■ **The problem**
Check every line in the listing below for "Inkubationszeit". Copy the ones where it occurs.

"""

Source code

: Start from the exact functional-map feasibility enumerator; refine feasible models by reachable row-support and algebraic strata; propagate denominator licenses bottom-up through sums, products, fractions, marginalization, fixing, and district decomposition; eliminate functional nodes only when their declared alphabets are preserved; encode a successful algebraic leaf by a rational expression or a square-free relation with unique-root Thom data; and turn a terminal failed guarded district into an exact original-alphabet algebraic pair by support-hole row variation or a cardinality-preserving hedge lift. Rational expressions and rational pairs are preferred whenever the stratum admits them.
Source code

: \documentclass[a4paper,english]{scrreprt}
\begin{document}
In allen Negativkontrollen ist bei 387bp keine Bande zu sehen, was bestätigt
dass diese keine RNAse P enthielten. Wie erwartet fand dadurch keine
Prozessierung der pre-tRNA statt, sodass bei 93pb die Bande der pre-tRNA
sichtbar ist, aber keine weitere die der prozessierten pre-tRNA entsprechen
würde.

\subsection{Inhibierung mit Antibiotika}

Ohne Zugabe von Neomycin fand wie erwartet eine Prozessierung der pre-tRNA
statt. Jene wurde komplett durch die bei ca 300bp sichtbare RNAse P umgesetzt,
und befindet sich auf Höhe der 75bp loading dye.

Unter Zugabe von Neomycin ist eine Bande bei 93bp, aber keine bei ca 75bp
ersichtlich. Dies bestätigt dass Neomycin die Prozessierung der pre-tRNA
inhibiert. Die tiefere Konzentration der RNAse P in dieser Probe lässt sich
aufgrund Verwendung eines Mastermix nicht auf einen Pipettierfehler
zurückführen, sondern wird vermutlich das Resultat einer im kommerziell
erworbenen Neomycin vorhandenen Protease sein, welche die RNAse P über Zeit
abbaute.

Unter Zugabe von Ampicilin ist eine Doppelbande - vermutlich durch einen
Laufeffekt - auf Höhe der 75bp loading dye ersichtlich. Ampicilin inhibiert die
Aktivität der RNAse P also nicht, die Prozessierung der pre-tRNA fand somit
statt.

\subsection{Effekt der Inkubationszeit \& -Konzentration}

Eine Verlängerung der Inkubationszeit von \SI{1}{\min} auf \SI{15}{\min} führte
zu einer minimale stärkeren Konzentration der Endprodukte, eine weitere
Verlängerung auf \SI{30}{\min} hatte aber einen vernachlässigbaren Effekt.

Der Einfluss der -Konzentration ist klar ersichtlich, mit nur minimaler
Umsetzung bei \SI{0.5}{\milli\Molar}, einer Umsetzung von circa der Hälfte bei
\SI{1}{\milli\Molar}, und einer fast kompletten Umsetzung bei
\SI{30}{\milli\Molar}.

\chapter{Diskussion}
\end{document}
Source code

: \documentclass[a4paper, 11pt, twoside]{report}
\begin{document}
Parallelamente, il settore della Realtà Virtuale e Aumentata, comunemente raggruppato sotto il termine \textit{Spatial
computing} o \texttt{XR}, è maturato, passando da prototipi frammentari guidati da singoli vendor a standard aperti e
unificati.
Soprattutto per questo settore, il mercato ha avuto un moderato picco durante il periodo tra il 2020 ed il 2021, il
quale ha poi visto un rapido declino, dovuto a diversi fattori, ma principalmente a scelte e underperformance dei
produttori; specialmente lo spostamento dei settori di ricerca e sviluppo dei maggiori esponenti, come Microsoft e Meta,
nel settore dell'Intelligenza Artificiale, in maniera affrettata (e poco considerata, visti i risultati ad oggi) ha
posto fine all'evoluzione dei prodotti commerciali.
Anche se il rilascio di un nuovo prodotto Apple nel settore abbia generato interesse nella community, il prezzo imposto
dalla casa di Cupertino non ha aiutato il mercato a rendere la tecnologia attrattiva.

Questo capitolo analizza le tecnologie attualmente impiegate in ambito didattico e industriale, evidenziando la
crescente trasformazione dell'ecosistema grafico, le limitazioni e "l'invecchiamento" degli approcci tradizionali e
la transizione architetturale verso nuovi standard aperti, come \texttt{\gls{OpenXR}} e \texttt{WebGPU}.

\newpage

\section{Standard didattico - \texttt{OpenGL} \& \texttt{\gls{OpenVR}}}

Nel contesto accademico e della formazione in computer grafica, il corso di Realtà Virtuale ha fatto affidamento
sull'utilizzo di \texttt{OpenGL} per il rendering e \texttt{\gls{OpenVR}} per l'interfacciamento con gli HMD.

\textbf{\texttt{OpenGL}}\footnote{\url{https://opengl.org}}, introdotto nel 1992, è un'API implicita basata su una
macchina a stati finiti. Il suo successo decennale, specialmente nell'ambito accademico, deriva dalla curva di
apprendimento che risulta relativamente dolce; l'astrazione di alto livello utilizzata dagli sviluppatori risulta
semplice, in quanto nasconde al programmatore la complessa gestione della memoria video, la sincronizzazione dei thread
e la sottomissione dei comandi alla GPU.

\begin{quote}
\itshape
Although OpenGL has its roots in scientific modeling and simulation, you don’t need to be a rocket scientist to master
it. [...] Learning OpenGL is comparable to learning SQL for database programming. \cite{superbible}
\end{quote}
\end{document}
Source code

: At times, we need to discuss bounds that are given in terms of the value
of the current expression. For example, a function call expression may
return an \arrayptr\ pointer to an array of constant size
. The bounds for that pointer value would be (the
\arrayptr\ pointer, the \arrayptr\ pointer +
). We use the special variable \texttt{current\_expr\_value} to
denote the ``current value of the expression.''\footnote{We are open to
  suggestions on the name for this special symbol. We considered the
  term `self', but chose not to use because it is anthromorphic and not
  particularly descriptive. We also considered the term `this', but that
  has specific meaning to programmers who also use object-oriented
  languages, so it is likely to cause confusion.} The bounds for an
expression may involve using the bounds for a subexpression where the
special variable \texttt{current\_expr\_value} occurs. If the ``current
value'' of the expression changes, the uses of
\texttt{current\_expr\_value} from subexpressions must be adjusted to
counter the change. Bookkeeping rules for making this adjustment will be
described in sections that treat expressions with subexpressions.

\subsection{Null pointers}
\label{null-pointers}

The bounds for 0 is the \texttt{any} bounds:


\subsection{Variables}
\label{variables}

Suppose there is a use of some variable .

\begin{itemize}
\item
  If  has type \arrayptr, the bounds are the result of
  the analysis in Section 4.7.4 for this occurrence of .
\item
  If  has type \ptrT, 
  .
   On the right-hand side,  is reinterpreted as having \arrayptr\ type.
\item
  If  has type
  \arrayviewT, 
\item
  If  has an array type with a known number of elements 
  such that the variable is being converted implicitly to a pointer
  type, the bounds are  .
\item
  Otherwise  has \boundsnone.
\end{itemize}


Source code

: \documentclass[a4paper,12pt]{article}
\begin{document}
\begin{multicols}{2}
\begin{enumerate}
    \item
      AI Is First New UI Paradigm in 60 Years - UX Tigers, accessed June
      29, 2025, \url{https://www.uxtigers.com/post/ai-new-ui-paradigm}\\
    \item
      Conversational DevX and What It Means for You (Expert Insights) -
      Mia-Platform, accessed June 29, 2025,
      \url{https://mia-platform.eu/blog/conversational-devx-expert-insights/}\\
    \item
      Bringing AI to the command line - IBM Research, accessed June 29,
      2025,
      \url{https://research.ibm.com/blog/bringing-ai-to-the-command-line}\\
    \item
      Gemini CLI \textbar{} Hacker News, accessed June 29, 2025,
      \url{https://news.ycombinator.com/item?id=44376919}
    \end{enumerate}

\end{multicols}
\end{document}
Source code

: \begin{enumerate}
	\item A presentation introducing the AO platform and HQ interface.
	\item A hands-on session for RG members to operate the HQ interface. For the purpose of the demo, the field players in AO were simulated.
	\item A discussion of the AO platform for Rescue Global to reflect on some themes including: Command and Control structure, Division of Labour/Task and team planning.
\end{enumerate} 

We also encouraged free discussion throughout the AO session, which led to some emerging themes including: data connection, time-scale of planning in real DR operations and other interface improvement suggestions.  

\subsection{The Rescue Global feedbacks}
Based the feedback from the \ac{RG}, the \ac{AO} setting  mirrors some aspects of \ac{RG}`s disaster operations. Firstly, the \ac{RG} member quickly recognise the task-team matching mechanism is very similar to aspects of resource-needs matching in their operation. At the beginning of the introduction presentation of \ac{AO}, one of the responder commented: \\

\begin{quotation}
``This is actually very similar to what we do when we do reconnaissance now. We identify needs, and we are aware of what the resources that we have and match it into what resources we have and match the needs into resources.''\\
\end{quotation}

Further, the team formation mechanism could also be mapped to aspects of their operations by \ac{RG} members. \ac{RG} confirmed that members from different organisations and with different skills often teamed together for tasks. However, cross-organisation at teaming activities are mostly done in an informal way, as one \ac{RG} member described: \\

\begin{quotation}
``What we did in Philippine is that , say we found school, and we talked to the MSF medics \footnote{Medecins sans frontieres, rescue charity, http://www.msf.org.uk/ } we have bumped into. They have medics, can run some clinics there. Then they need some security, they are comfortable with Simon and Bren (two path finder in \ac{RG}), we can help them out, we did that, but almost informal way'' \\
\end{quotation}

"""

■ **The answer**
\subsection{Effekt der Inkubationszeit \& -Konzentration}
Eine Verlängerung der Inkubationszeit von \SI{1}{\min} auf \SI{15}{\min} führte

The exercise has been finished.